Wild fish always grow larger than fish kept in captivity. I know people who have successfully kept these in 450G tanks for life... 3 of them!

Yes they get to be a huge fish, BUT a lot of the monoculus and temensis that are for sale right now are tank raised, and will NOT grow as large as the wild caught ones.


----------



## emc7 (Jul 23, 2005)

Starve him for a few day and then try a thawed, frozen shrimp. He should be able to smell it.


----------



## emc7 (Jul 23, 2005)

justin is right that fish get bigger in ponds than in tanks. Even in bigger tanks, we get bigger fish. There were some swordtails at the auction out of 135 and they were huge, over six inches long and 2 inches tall. But I doubt there are 10 people right now with 450s in my local area that each want 3 Pbass from the store's 30. I doubt there ever will be. What were they thinking?


----------



## redpaulhus (Jan 18, 2005)

I try to think of fish and tanks in terms of scale.
How big of a tank does a $2, 1" neon tetra need - a 5g ? 10g ?

ok, that 5g tank is about 16" long, and lets say 8" wide (offhand guess on width).

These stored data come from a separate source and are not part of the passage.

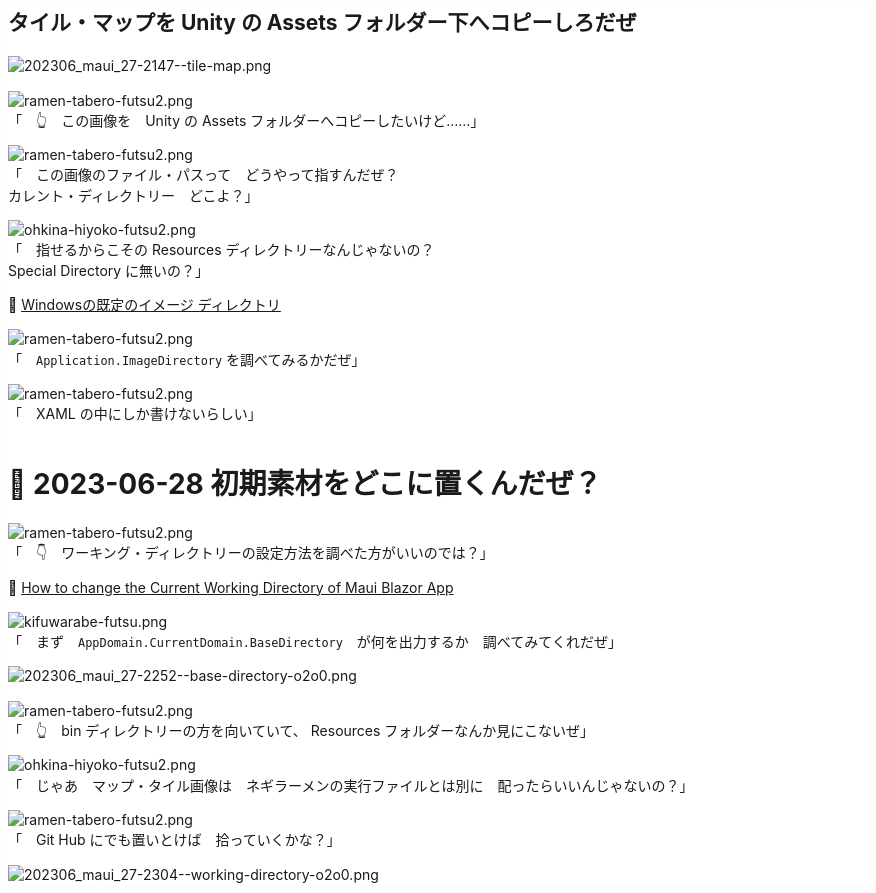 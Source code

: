 ## タイル・マップを Unity の Assets フォルダー下へコピーしろだぜ

![202306_maui_27-2147--tile-map.png](https://crieit.now.sh/upload_images/97fa90cb563b7578b614ae1ddfc4cab8649adb0fd5598.png)  

![ramen-tabero-futsu2.png](https://crieit.now.sh/upload_images/d27ea8dcfad541918d9094b9aed83e7d61daf8532bbbe.png)  
「　👆　この画像を　Unity の Assets フォルダーへコピーしたいけど……」  

![ramen-tabero-futsu2.png](https://crieit.now.sh/upload_images/d27ea8dcfad541918d9094b9aed83e7d61daf8532bbbe.png)  
「　この画像のファイル・パスって　どうやって指すんだぜ？  
カレント・ディレクトリー　どこよ？」  

![ohkina-hiyoko-futsu2.png](https://crieit.now.sh/upload_images/96fb09724c3ce40ee0861a0fd1da563d61daf8a09d9bc.png)  
「　指せるからこその Resources ディレクトリーなんじゃないの？  
Special Directory に無いの？」  

📖 [Windowsの既定のイメージ ディレクトリ](https://learn.microsoft.com/ja-jp/dotnet/maui/windows/platform-specifics/default-image-directory)  

![ramen-tabero-futsu2.png](https://crieit.now.sh/upload_images/d27ea8dcfad541918d9094b9aed83e7d61daf8532bbbe.png)  
「　`Application.ImageDirectory` を調べてみるかだぜ」  

![ramen-tabero-futsu2.png](https://crieit.now.sh/upload_images/d27ea8dcfad541918d9094b9aed83e7d61daf8532bbbe.png)  
「　XAML の中にしか書けないらしい」  

# 📅 2023-06-28 初期素材をどこに置くんだぜ？ 

![ramen-tabero-futsu2.png](https://crieit.now.sh/upload_images/d27ea8dcfad541918d9094b9aed83e7d61daf8532bbbe.png)  
「　👇　ワーキング・ディレクトリーの設定方法を調べた方がいいのでは？」  

📖 [How to change the Current Working Directory of Maui Blazor App](https://stackoverflow.com/questions/74956504/how-to-change-the-current-working-directory-of-maui-blazor-app)  

![kifuwarabe-futsu.png](https://crieit.now.sh/upload_images/beaf94b260ae2602ca8cf7f5bbc769c261daf8686dbda.png)  
「　まず　`AppDomain.CurrentDomain.BaseDirectory`　が何を出力するか　調べてみてくれだぜ」  

![202306_maui_27-2252--base-directory-o2o0.png](https://crieit.now.sh/upload_images/c5fcf73a18d6d9e4b8e87c0d1ccb02aa649ae9cbcdb1c.png)  

![ramen-tabero-futsu2.png](https://crieit.now.sh/upload_images/d27ea8dcfad541918d9094b9aed83e7d61daf8532bbbe.png)  
「　👆　bin ディレクトリーの方を向いていて、 Resources フォルダーなんか見にこないぜ」  

![ohkina-hiyoko-futsu2.png](https://crieit.now.sh/upload_images/96fb09724c3ce40ee0861a0fd1da563d61daf8a09d9bc.png)  
「　じゃあ　マップ・タイル画像は　ネギラーメンの実行ファイルとは別に　配ったらいいんじゃないの？」  

![ramen-tabero-futsu2.png](https://crieit.now.sh/upload_images/d27ea8dcfad541918d9094b9aed83e7d61daf8532bbbe.png)  
「　Git Hub にでも置いとけば　拾っていくかな？」  

![202306_maui_27-2304--working-directory-o2o0.png](https://crieit.now.sh/upload_images/3a082e62b1f4933040a203924701f1d6649aecce32a55.png)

The 10g is 20" long and 10" wide.

So we are providing a tank that is 16 times the length of the fish in length, and 8 times the length in width.
For a $2 fish that lives about 2-3 years.

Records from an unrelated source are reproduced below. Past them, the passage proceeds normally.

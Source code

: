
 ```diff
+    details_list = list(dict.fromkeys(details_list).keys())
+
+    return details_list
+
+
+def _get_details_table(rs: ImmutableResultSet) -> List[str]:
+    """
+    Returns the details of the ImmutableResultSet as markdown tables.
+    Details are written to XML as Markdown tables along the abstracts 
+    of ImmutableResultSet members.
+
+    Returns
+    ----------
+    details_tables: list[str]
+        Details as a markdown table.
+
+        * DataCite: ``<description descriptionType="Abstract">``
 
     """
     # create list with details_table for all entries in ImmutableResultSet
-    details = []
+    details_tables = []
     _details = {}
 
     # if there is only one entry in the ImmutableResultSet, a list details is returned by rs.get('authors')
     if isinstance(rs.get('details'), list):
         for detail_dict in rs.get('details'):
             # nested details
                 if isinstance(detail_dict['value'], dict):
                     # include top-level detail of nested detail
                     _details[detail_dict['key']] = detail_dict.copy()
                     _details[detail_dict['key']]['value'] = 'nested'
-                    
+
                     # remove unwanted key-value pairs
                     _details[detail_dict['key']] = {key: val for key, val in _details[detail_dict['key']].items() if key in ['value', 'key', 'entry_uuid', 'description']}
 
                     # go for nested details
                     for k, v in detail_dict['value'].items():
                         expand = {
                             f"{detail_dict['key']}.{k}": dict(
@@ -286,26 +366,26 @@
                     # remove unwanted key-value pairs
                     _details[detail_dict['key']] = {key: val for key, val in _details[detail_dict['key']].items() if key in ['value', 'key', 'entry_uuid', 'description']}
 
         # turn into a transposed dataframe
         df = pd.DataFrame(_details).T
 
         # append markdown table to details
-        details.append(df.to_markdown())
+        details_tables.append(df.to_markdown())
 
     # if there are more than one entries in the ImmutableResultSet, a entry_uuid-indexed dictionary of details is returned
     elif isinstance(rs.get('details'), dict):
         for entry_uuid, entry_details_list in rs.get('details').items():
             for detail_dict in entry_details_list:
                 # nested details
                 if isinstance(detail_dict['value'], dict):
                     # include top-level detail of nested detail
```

Ok, now lets scale that fish up to say 12" -- less than the wild size - and realize that as length and width increase, body mass increases at a higher rate.

How much respect do we show that 1' long fish - how many body lengths does it deserve for tank length and width ? 
Remember, we gave the neon a tank that was 16x long and 8x wide.
Even the biggest commercially available tank I've seen was only about 6 or 8' long and 3' wide -- thats 8x and 3x.
So we're saying that the 1' long fish deserves half the relative space as the 1" fish ?


----------



## emc7 (Jul 23, 2005)

PBass are awesome fish and there are a few monsterfishkeepers who can do them justice, but dwarf pike cichlids are just as cool and only get 8". I think its great that people are willing to go out and buy a huge tank for their growing fish, but why aren't cool, reasonably-sized fish in the stores instead of the monsters?


----------